Together with her co-founders, Anita Nwanna-Nzewunwa and Bre Calhoun, Colon is creating a national nonprofit organization to reduce maternal mortality rates. The group is still working out a name for the organization, and eventually hope to take the organization global. But for her work in maternal health over the past seven years, Colon was recognized with a 2022 Innovator Award, a competition hosted by Northeastern’s Women Who Empower that drew more than 100 entries this year.

Nwanna-Nzewunwa, who is a resident doctor in the Maine-Dartmouth Family Medicine Residency Program; Calhoun, a certified doula and doctoral student at Johns Hopkins Bloomberg School of Public Health; and Colon, a certified doula with experience building global maternal health programs, are attacking the problem on a few different fronts.

“Women of color face greater health, social, and economic disparities. And it has a real cost on achieving health equity.”

—Priscilla Marie Colon

“Women of color face greater health, social, and economic disparities. And it has a real cost on achieving health equity.”

—Priscilla Marie Colon

The first goal of their nonprofit organization is to educate mothers and families about what to expect during their pregnancy and births—and how to recognize warning signs. The second goal is to establish a network of doulas who can advocate for women within the healthcare system and guide them through their pregnancy, birth, and postpartum period.
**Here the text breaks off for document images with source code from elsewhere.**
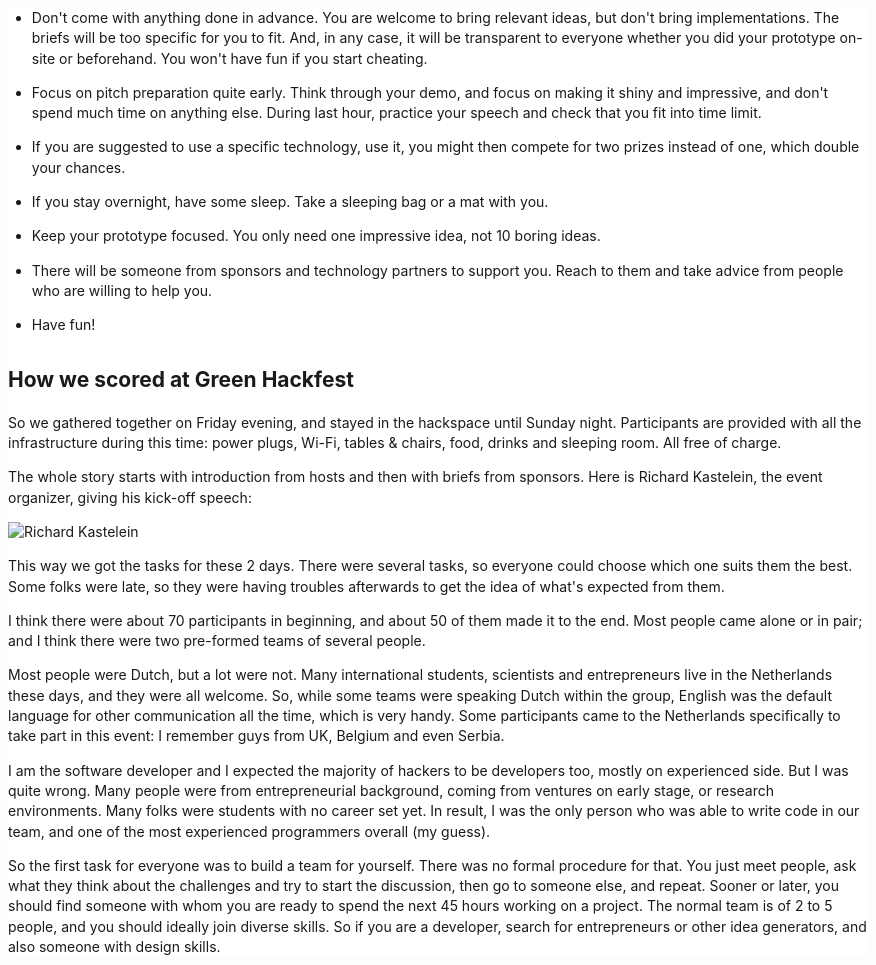 - Don't come with anything done in advance. You are welcome to bring relevant ideas, but don't bring implementations. The briefs will be too specific for you to fit. And, in any case, it will be transparent to everyone whether you did your prototype on-site or beforehand. You won't have fun if you start cheating.

- Focus on pitch preparation quite early. Think through your demo, and focus on making it shiny and impressive, and don't spend much time on anything else. During last hour, practice your speech and check that you fit into time limit.

- If you are suggested to use a specific technology, use it, you might then compete for two prizes instead of one, which double your chances.

- If you stay overnight, have some sleep. Take a sleeping bag or a mat with you.

- Keep your prototype focused. You only need one impressive idea, not 10 boring ideas.

- There will be someone from sponsors and technology partners to support you. Reach to them and take advice from people who are willing to help you.

- Have fun!


How we scored at Green Hackfest
-------------------------------

So we gathered together on Friday evening, and stayed in the hackspace until Sunday night. Participants are provided with all the infrastructure during this time: power plugs, Wi-Fi, tables & chairs, food, drinks and sleeping room. All free of charge.

The whole story starts with introduction from hosts and then with briefs from sponsors. Here is Richard Kastelein, the event organizer, giving his kick-off speech:

![Richard Kastelein](/Richard_Kastelein.jpg)

This way we got the tasks for these 2 days. There were several tasks, so everyone could choose which one suits them the best. Some folks were late, so they were having troubles afterwards to get the idea of what's expected from them.

I think there were about 70 participants in beginning, and about 50 of them made it to the end. Most people came alone or in pair; and I think there were two pre-formed teams of several people. 

Most people were Dutch, but a lot were not. Many international students, scientists and entrepreneurs live in the Netherlands these days, and they were all welcome. So, while some teams were speaking Dutch within the group, English was the default language for other communication all the time, which is very handy. Some participants came to the Netherlands specifically to take part in this event: I remember guys from UK, Belgium and even Serbia.

I am the software developer and I expected the majority of hackers to be developers too, mostly on experienced side. But I was quite wrong. Many people were from entrepreneurial background, coming from ventures on early stage, or research environments. Many folks were students with no career set yet. In result, I was the only person who was able to write code in our team, and one of the most experienced programmers overall (my guess).

So the first task for everyone was to build a team for yourself. There was no formal procedure for that. You just meet people, ask what they think about the challenges and try to start the discussion, then go to someone else, and repeat. Sooner or later, you should find someone with whom you are ready to spend the next 45 hours working on a project. The normal team is of 2 to 5 people, and you should ideally join diverse skills. So if you are a developer, search for entrepreneurs or other idea generators, and also someone with design skills.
Finally, they plan to leverage simulation training to address structural biases within the healthcare system, including implicit biases that contribute to adverse and potentially dangerous outcomes for people of color.

“When we see women who come in for prenatal visits, we see them monthly until they’re 28 weeks along,” says Nwanna-Nzewunwa. “What happens during the other 29 days in the month? Who addresses their physical, emotional, and informational needs? The same goes for the postpartum period: You see your doctor after six weeks, but what happens between when you have a baby and that six-week mark?”

Doulas, they say, can provide support the rest of the time. Studies from the American Health Association have shown women who receive doula support reduce their odds of a cesarean delivery by almost 41 percent, lowered their odds of preterm birth by 22 percent, and were two times less likely to experience a complication involving themselves or their baby. Importantly for Colon and Nwanna-Nzewunwa, community-based doulas can also help to mitigate racial maternal health inequities and advocate for equitable care. Colon understands this critical role intimately.

In 2015, while she was studying for her master’s degree in global health, Colon spent three months in India studying the care that people giving birth received. She lived among midwives in Bihar, and interviewed them about the systemic roadblocks they faced in caring for pregnant people.

One day, Colon, her mentor, and her academic advisor traveled to a hospital in Delhi to observe the maternal wing. While walking around the floor, she noticed a newborn baby, placed on a table away from its mother, and laying silent. The baby was alive, but couldn’t breathe, something the nurses hadn’t identified by the time Colon walked by, she says. Colon rushed to seek help and her mentor resuscitated the baby, who then belted out a nice strong cry, Colon says.

It all comes back to education and preparation, she says. The following year, Colon teamed up with two of her UCSF classmates to create a global health program that focused on training traditional birth attendants in Nigeria to respond to obstetric emergencies. The organization won a grant from the D-Prize organization that enabled them to train 200 birth attendants, distribute more than 1,000 packets of the lifesaving misoprostol tablets (used to treat hemorrhaging during birth), and produce 200 birth-delivery kits to ensure safe birth deliveries.

It’s in that spirit that Colon and her co-founders plan to expand education about birthing and equip women with the tools to have a safe pregnancy and birth.

“For me and my co-founders,” Colon says, “it’s about working diligently to make an impact because we care about women. Girls who dream become women with vision, and I want to maintain the integrity of my own promises to myself—as well as those of women everywhere.”